The researchers estimate that it will take about 20 years before napping becomes widely acceptable in the workplace. Enlightened leaders have an opportunity to seize the moment sooner. In the ever-tightening labour market, making napping an acceptable part of the culture, is a sound attraction and retention strategy. If budgets and space are tight, people will find ways to nap without an investment in sleep rooms or reclining chairs. A more welcoming environment for napping can be built over time, as budgets allow.

No matter the age or stage of life, such a policy has great appeal. At an individual level, personal health and happiness and a feeling that the organization cares will all be enhanced.

Like most innovations, especially at the novelty stage, not everyone will take advantage of permission to nap with no strings attached or career limiting consequences. Even if 10 per cent do, that will go a long way toward offsetting the extent of the weekly IQ deficit of the organization. By association, more nappers and fewer tired people means that the decision making quality may be less compromised and the workplace more fun. Now that’s real competitive advantage!

Monday, October 09, 2006

Cultivating the "Nobel" Leader

‘Tis the season for Nobel prize winners, that special class of thinkers who share important commonalities with great leaders: intellectual curiosity, independent thinking and a strong tendency to challenge conventional wisdom. Their collective virtue is a model for the world, including leading and managing any organization or nation. It is unfortunately in short supply, not because of genetic deficits. Blame the habits of the mind---a learning deficit.

The biggest barrier to the “Nobel” approach to leading and managing, by far, is the tendency to believe “facts” that conform to our views, even in the face of conflicting information or outright contradiction. We see this played out in the newspapers every day with many political leaders—at our peril. Insufficiently swift action or lack of attention to urgent issues such as global warming, infrastructure development and maintenance, poverty, the safety of our food supply and the sources of violence and terrorism dominate the airwaves today. Through neglect, squabbling and short term thinking they are becoming bigger not smaller problems. The issues would likely not have grown to their level of the magnitude and seriousness if the “Nobel mind” prevailed.
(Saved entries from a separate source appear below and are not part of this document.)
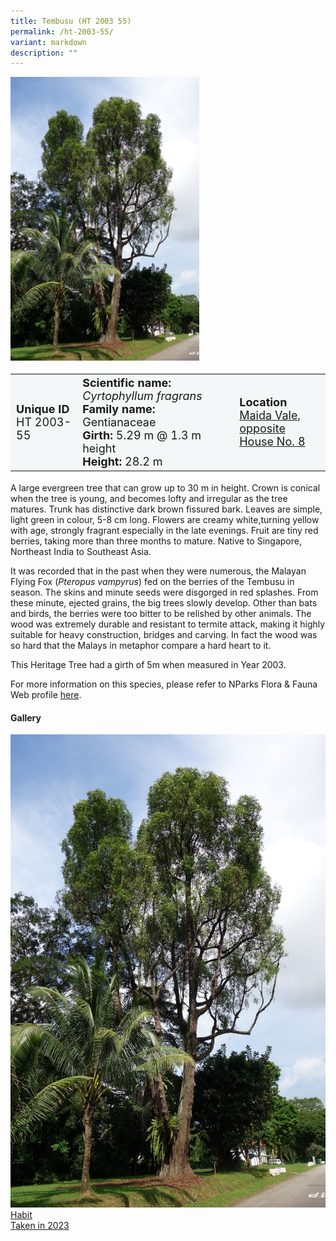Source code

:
 ```yaml
---
title: Tembusu (HT 2003 55)
permalink: /ht-2003-55/
variant: markdown
description: ""
---
```

<div class="isomer-image-wrapper">
<img style="width: 60%" src="/images/Heritage_trees_photos/cyrfra_ht2003-55_habit.jpg"> 
</div><table style="minWidth: 100px; font-size: 18px; background: #F4F6F7">
<tbody><tr>
<td rowspan="1" colspan="1">
<strong>Unique ID</strong>
<br>HT 2003-55
</td>
<td rowspan="1" colspan="1">
<strong>Scientific name:</strong> <em>Cyrtophyllum fragrans</em> 
<br><strong>Family name:</strong> Gentianaceae
<br><strong>Girth:</strong> 5.29 m @ 1.3 m height
<br><strong>Height: </strong>28.2 m
</td>
<td rowspan="1" colspan="1"><strong>Location</strong><a href="https://www.onemap.gov.sg/?lat=1.4053759999975264&amp;lng=103.87028299999994">
<br>Maida Vale, opposite
<br>House No. 8</a>
</td>
</tr>
</tbody></table>
<p>A large evergreen tree that can grow up to 30 m in height. Crown is conical when the tree is young, and becomes lofty and irregular as the tree matures. Trunk has distinctive dark brown fissured bark. Leaves are simple, light green in colour, 5-8 cm long. Flowers are creamy white,turning yellow with age, strongly fragrant especially in the late evenings. Fruit are tiny red berries, taking more than three months to mature. Native to Singapore, Northeast India to Southeast Asia. 
  
</p><p>It was recorded that in the past when they were numerous, the Malayan Flying Fox (<em>Pteropus vampyrus</em>) fed on the berries of the Tembusu in season. The skins and minute seeds were disgorged in red splashes. From these minute, ejected grains, the big trees slowly develop. Other than bats and birds, the berries were too bitter to be relished by other animals. The wood was extremely durable and resistant to termite attack, making it highly suitable for heavy construction, bridges and carving. In fact the wood was so hard that the Malays in metaphor compare a hard heart to it. </p>

<p>This Heritage Tree had a girth of 5m when measured in Year 2003.</p>

<p>For more information on this species, please refer to NParks Flora &amp; Fauna Web profile <a href="https://www.nparks.gov.sg/florafaunaweb/flora/2/8/2895">here</a>.</p>

<h4>Gallery</h4>
<div class="isomer-card-grid">
<a href="/images/Heritage_trees_photos/cyrfra_ht2003-55_habit.jpg" class="isomer-card">
<div class="isomer-card-image">
<div class="isomer-image-wrapper"><img src="/images/Heritage_trees_photos/cyrfra_ht2003-55_habit.jpg"></div></div>
<div class="isomer-card-body"><div class="isomer-card-title">Habit</div><div class="isomer-card-description">Taken in 2023</div></div></a><br></div>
As analytic rigor is a redeeming feature of those who win Nobels, how can we get more of it in the leadership domain for the good of all?
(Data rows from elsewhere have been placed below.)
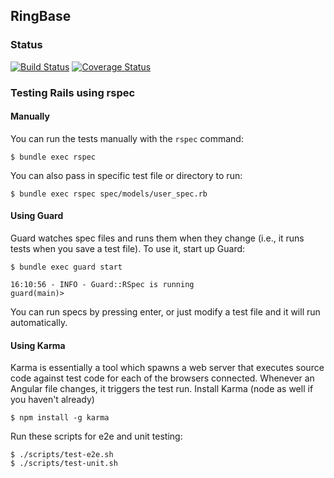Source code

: ## RingBase

### Status
[![Build Status](https://travis-ci.org/RingBase/ringbase.png?branch=master)](https://travis-ci.org/RingBase/ringbase)
[![Coverage Status](https://coveralls.io/repos/RingBase/ringbase/badge.png?branch=master)](https://coveralls.io/r/RingBase/ringbase?branch=master)

### Testing Rails using rspec

#### Manually
You can run the tests manually with the `rspec` command:

```
$ bundle exec rspec
```

You can also pass in specific test file or directory to run:

```
$ bundle exec rspec spec/models/user_spec.rb
```

#### Using Guard
Guard watches spec files and runs them when they change (i.e., it runs tests when you save a test file).
To use it, start up Guard:

```
$ bundle exec guard start

16:10:56 - INFO - Guard::RSpec is running
guard(main)>
```

You can run specs by pressing enter, or just modify a test file and it will run automatically.


#### Using Karma
Karma is essentially a tool which spawns a web server that executes source code against test code for each of the browsers connected.  Whenever an Angular file changes, it triggers the test run.
Install Karma (node as well if you haven't already)
```
$ npm install -g karma
```

Run these scripts for e2e and unit testing:
```
$ ./scripts/test-e2e.sh
$ ./scripts/test-unit.sh
```
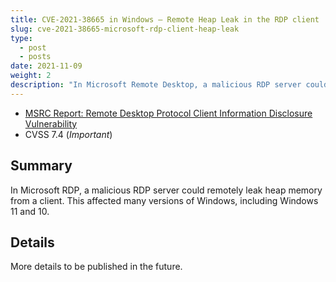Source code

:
 ```yaml
---
title: CVE-2021-38665 in Windows — Remote Heap Leak in the RDP client
slug: cve-2021-38665-microsoft-rdp-client-heap-leak
type:
  - post
  - posts
date: 2021-11-09
weight: 2
description: "In Microsoft Remote Desktop, a malicious RDP server could remotely leak heap memory from a client."
---
```


* [MSRC Report: Remote Desktop Protocol Client Information Disclosure Vulnerability](https://msrc.microsoft.com/update-guide/en-US/vulnerability/CVE-2021-38665)
* CVSS 7.4 (*Important*)

## Summary

In Microsoft RDP, a malicious RDP server could remotely leak heap memory from a client. This affected many versions of Windows, including Windows 11 and 10.

## Details

More details to be published in the future.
This year, when the Nobels were awarded, I noticed something I had not before. They run in families. From my undergraduate science days when I was fortunate to be taught by a number of outstanding professors, including Canada’s own Nobel winner in chemistry, John Polyani, I remember the Curies the most. Marie and her husband Pierre shared the physics prize in 1903. After Pierre’s untimely death, Marie went on to win again eight years later for chemistry. In 1935, the family garnered a third Nobel and a second in chemistry, by daughter Irene Joliet-Curie and her husband Frederick Joliet. All Nobels related to the study of the behaviour and synthesis of radioactive elements which are now the back bone of many medical procedures. This year, Roger Kornberg won the chemistry Nobel forty seven years after his still living Dad did in medicine. As with the Curies, their research fields overlap, this time in gene research. In the history of Nobels, there are six pairs of fathers and sons, four married couples and two brothers who have won Nobels since they started in 1901. If we add collaborative partnerships, the numbers greatly multiply.

The dynamics of the environment, therefore, have played a role in nurturing the habits of great thinking. Certainly, the American dominance for Nobel prizes this year suggests this too. To borrow from the language of software programmers, is this “scaleable” in organizations? Why not? The habits---questioning one’s own assumptions, testing pre-conceived notions in the field, replicating findings as well as generating novel ideas---are not difficult. Any leader-manager can become a more powerful “Nobel” thinker simply by deciding to be one. One role modeler leads to another. The culture shifts. The organization gets much smarter!